**YOUR OBJECTIVE:** Retype the entries below exactly, but begin at the line containing "not affect a" and end at the last line.

[[ THE RECORDS open ]]

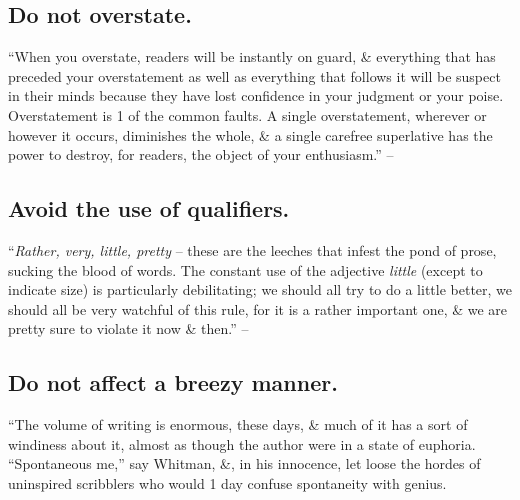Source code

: \documentclass{article}
\numberwithin{equation}{section}
\begin{document}

\subsection{Do not overstate.}
``When you overstate, readers will be instantly on guard, \& everything that has preceded your overstatement as well as everything that follows it will be suspect in their minds because they have lost confidence in your judgment or your poise. Overstatement is 1 of the common faults. A single overstatement, wherever or however it occurs, diminishes the whole, \& a single carefree superlative has the power to destroy, for readers, the object of your enthusiasm.'' -- \cite[p. 84]{Strunk_White2019}


\subsection{Avoid the use of qualifiers.}
``\textit{Rather, very, little, pretty} -- these are the leeches that infest the pond of prose, sucking the blood of words. The constant use of the adjective \textit{little} (except to indicate size) is particularly debilitating; we should all try to do a little better, we should all be very watchful of this rule, for it is a rather important one, \& we are pretty sure to violate it now \& then.'' -- \cite[p. 85]{Strunk_White2019}


\subsection{Do not affect a breezy manner.}
``The volume of writing is enormous, these days, \& much of it has a sort of windiness about it, almost as though the author were in a state of euphoria. ``Spontaneous me,'' say Whitman, \&, in his innocence, let loose the hordes of uninspired scribblers who would 1 day confuse spontaneity with genius.
\end{document}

[[ THE RECORDS closed ]]

**ANSWER SECTION:**
\subsection{Do not affect a breezy manner.}
``The volume of writing is enormous, these days, \& much of it has a sort of windiness about it, almost as though the author were in a state of euphoria. ``Spontaneous me,'' say Whitman, \&, in his innocence, let loose the hordes of uninspired scribblers who would 1 day confuse spontaneity with genius.
\end{document}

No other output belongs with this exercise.